Tal y como se apuntaba hace apenas unos días en el blog “Disidentia”, “Usted y yo, estimado lector, no sabemos lo que es bueno para nosotros. Pero, gracias a Dios, hay expertos e intelectuales que conocen el bien y nos llevan de la mano por este proceloso y complejo mundo, desde la cuna hasta la tumba. Ese es el credo del paternalismo estatal moderno.
Apuntaladas en el encanto de la justicia social y la rotunda emocionalidad de la igualdad, minorías sociales bien articuladas y debidamente subvencionadas, apadrinadas por el gobierno de turno, se afanan hoy en la labor de propaganda de la vida correcta. Cada vez con mayor agresividad, mayor presencia en medios, menor resistencia de los indoctrinados. Incluso la comida se ha convertido en una cuestión política. En términos generales, una red de regulaciones precisas se extiende por encima de la vida de cada individuo y nos hace dependientes del benéfico Estado de bienestar incluso en las cosas más simples de la vida.
Asistimos a la metamorfosis del Estado social de bienestar en un Estado social preventivo. El Estado social preventivo priva a sus ciudadanos de las libertades en grados diferentes para que sean mejores personas y protegerlos de sí mismos. Estamos gobernados por quienes creen que hay que proteger a las personas frente a su propia debilidad. Estos neopaternalistas creen que la libertad individual ya no es soportable para la sociedad y para el propio individuo, por lo que debe ser reemplazada por una especie de manual de conducta que limite, o dirija, las opciones de elección del incompetente. Sí, le están llamando incompetente. A usted. Y a mí.
(…) Cuanto más complejo sea el problema, más importante es un diseño social que empuje a los ciudadanos en la dirección correcta. El neopaternalismo me protege de mi propia debilidad y mi irracionalidad. Otros hacen para mí lo que yo haría si estuviera en mi sano juicio.

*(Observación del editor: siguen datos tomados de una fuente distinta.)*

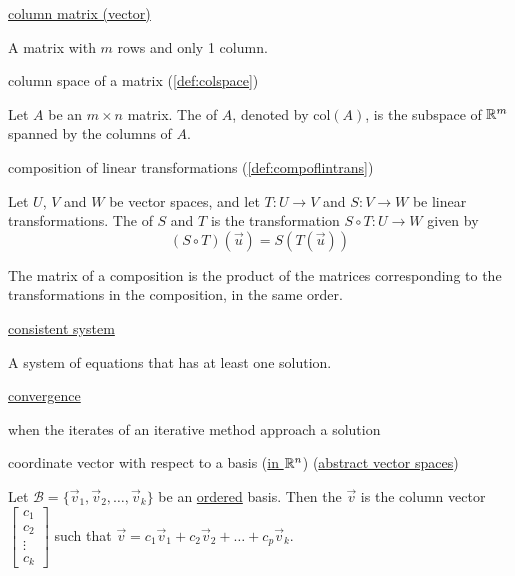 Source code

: \documentclass{ximera}
\begin{document}
\href{https://ximera.osu.edu/linearalgebradzv3/LinearAlgebraInteractiveIntro/MAT-0010/main}{column matrix (vector)}
\begin{expandable}{}{}
    A matrix with $m$ rows and only 1 column.
\end{expandable}

column space of a matrix (\ref{def:colspace})
\begin{expandable}{}{}
    Let $A$ be an $m\times n$ matrix.  The  of $A$, denoted by $\mbox{col}(A)$, is the subspace of $\RR^m$ spanned by the columns of $A$.
\end{expandable}

composition of linear transformations (\ref{def:compoflintrans})
\begin{expandable}{}{}
    Let $U$, $V$ and $W$ be vector spaces, and let $T:U\rightarrow V$ and $S:V\rightarrow W$ be linear transformations.  The  of $S$ and $T$ is the transformation $S\circ T:U\rightarrow W$ given by
$$(S\circ T)(\vec{u})=S(T(\vec{u}))$$

The matrix of a composition is the product of the matrices corresponding to the transformations in the composition, in the same order.
\end{expandable}

\href{https://ximera.osu.edu/linearalgebradzv3/LinearAlgebraInteractiveIntro/SYS-0010/main}{consistent system}
\begin{expandable}{}{}
    A system of equations that has at least one solution.
\end{expandable}

\href{https://ximera.osu.edu/linearalgebradzv3/LinearAlgebraInteractiveIntro/SYS-0040/main}{convergence}
\begin{expandable}{}{}
    when the iterates of an iterative method approach a solution
\end{expandable}

coordinate vector with respect to a basis (\href{https://ximera.osu.edu/linearalgebradzv3/LinearAlgebraInteractiveIntro/VSP-0030/main}{in $\RR^n$}) (\href{https://ximera.osu.edu/linearalgebradzv3/LinearAlgebraInteractiveIntro/VSP-0060/main}{abstract vector spaces})
\begin{expandable}{}{}
    Let $\mathcal{B} = \{\vec{v}_1, \vec{v}_2,\ldots ,\vec{v}_k\}$ be an \underline{ordered} basis.  Then the  $\vec{v}$ is the  column vector $\begin{bmatrix}c_1\\ c_2\\ \vdots \\c_k\end{bmatrix}$ such that $\vec{v} = c_1\vec{v}_1+c_2\vec{v}_2+\ldots +c_p\vec{v}_k$.
\end{expandable}
\end{document}
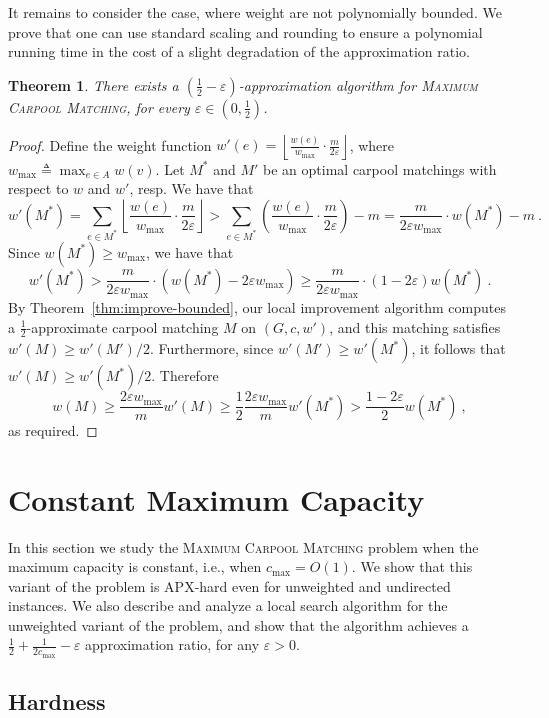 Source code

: \documentclass[11pt]{article}
\newtheorem{theorem}{Theorem}
\newcommand{\floor}[1]{\left\lfloor #1 \right\rfloor}
\newcommand{\paren}[1]{\left( #1 \right)}
\newcommand{\eqdf}{\triangleq}
\newcommand{\half}{\frac{1}{2}}
\newcommand{\inv}[1]{\frac{1}{#1}}
\newcommand{\carpool}{\textsc{Maximum Carpool Matching}\xspace}
\newcommand{\cmax}{c_{\max}}
\newcommand{\eps}{\varepsilon}
\begin{document}
It remains to consider the case, where weight are not polynomially
bounded.  We prove that one can use standard scaling and rounding to
ensure a polynomial running time in the cost of a slight degradation
of the approximation ratio.

\begin{theorem}
\label{thm:improve}
There exists a $(\half-\eps)$-approximation algorithm for \carpool,
for every $\eps \in (0,\half)$.
\end{theorem}
\begin{proof}%
Define the weight function $w'(e)
= \floor{\frac{w(e)}{w_{\max}} \cdot \frac{m}{2\eps}}$, where
$w_{\max} \eqdf \max_{e \in A} w(v)$.
%
Let $M^*$ and $M'$ be an optimal carpool matchings with respect to $w$
and $w'$, resp.  We have that
\[
w'(M^*)
=    \sum_{e \in M^*} \floor{\frac{w(e)}{w_{\max}} \cdot \frac{m}{2\eps}}
>    \sum_{e \in M^*} \paren{ \frac{w(e)}{w_{\max}} \cdot \frac{m}{2\eps} } - m
=    \frac{m}{2\eps w_{\max}} \cdot w(M^*) - m
~.
\]
Since $w(M^*) \geq w_{\max}$, we have that 
\[
w'(M^*)
>    \frac{m}{2\eps w_{\max}} \cdot (w(M^*) - 2\eps w_{\max})
\geq \frac{m}{2\eps w_{\max}} \cdot (1 - 2\eps) w(M^*)
~.
\]
By Theorem~\ref{thm:improve-bounded}, our local improvement algorithm computes a
$\half$-approximate carpool matching $M$ on $(G, c, w')$, and this
matching satisfies $w'(M) \geq w'(M')/2$.  Furthermore, since
$w'(M') \geq w'(M^*)$, it follows that $w'(M) \geq w'(M^*)/2$.
Therefore
\[
w(M)
\geq \frac{2\eps w_{\max}}{m} w'(M) 
\geq \frac{1}{2} \frac{2\eps w_{\max}}{m} w'(M^*)
>    \frac{1-2\eps}{2} w(M^*)
~,
\]
as required.
\end{proof}



\section{Constant Maximum Capacity}
\label{sec:cmax}
In this section we study the \carpool problem when the maximum
capacity is constant, i.e., when $\cmax = O(1)$.  We show that this
variant of the problem is APX-hard even for unweighted and undirected
instances.  We also describe and analyze a local search algorithm for
the unweighted variant of the problem, and show that the algorithm
achieves a $\half + \inv{2\cmax} - \eps$ approximation ratio, for any
$\varepsilon > 0$.


\subsection{Hardness}
\label{sec:hardness}
\end{document}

Los neopaternalistas modernos asumen que algunos tienen el legítimo derecho a influir en el comportamiento de otras personas para que éstas vivan más tiempo, más saludablemente y sean más felices. En términos concretos: se propugna un consenso general en el que se asume la bondad de los comportamientos políticamente correctos y cualquier comportamiento anormal debe ser denunciado explícitamente: “mira, ahí va uno que se niega a participar en la vida razonable de los buenos”.
Este Estado que todo lo ve y todo lo provee, se consolida como una “dictablanda”: el bienestar total requiere de la vigilancia y reglamentación total del comportamiento de los ciudadanos. Y es un bienestar para todos, también para los que no necesitan ayuda: ¡es un bienestar obligatorio! (…) Lo que realmente caracteriza nuestra sociedad es la asunción por parte del Estado de los riesgos (es decir, de la responsabilidad). Liberados de “la vida en serio” y sus consecuencias, la individualidad apenas es más que consumo pasivo, conformidad generalizada”.
En estos próximos días -si el tiempo me lo permite- me gustaría salir a remar en kayak. El caso es que me enfrento a varios problemas de no fácil ni ágil resolución: i) llevarlo en el techo de mi coche hasta el punto donde zarparé, ¿está prohibido o condicionado por alguna detallada regulación que, obviamente, ignoro?; ii) la playa desde la que partiré, ¿está sometida a alguna normativa -por supuesto, restrictiva- para embarcaciones menores?; iii) ¿está homologado el chaleco salvavidas que llevo?; iv) ¿y el bote estanco donde guardo mi móvil y las viandas?…
Por favor, gritemos todos juntos: ¡libertad!